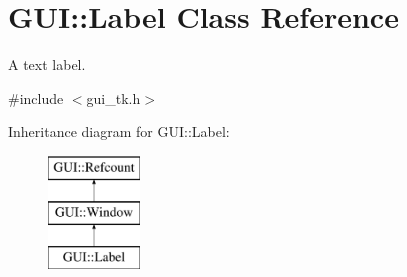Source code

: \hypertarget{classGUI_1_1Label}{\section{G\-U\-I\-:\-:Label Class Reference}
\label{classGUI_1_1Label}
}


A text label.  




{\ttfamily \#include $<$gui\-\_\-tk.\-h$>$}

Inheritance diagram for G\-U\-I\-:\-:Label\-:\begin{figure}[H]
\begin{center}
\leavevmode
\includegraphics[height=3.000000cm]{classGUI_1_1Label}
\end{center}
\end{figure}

---

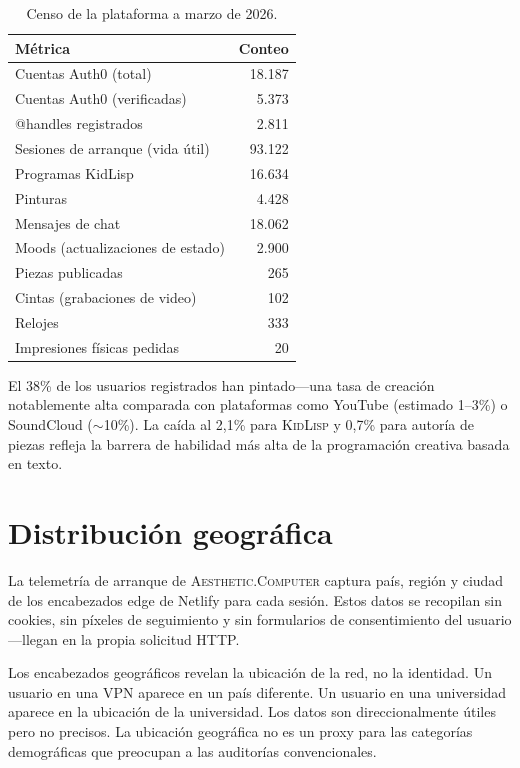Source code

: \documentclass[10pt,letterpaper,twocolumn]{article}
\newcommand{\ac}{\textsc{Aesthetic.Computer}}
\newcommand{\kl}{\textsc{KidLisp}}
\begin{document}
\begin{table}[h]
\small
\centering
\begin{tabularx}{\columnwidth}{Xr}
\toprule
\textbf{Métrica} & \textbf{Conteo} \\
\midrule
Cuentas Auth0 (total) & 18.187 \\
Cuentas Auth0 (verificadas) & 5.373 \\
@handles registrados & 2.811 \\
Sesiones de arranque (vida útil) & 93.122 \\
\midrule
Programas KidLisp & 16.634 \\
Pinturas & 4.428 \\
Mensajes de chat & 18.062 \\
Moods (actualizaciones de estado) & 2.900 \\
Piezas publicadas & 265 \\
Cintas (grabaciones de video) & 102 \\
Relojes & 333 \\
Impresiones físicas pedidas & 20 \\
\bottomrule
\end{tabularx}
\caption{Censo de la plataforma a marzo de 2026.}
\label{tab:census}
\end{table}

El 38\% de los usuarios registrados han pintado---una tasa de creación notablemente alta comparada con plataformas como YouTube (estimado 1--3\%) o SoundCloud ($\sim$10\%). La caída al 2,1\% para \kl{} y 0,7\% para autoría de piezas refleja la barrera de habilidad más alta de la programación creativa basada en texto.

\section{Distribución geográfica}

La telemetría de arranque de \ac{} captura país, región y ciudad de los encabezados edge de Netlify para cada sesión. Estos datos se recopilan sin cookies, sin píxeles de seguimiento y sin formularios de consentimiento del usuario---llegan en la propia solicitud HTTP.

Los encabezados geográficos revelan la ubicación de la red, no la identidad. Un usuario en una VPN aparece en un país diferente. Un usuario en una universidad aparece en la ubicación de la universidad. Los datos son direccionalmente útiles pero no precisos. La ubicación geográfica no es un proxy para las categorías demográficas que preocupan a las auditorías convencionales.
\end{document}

## Activity
Check each line of the records for "newcommand" and copy the ones that contain it.

## Task response
\newcommand{\ac}{\textsc{Aesthetic.Computer}}
\newcommand{\kl}{\textsc{KidLisp}}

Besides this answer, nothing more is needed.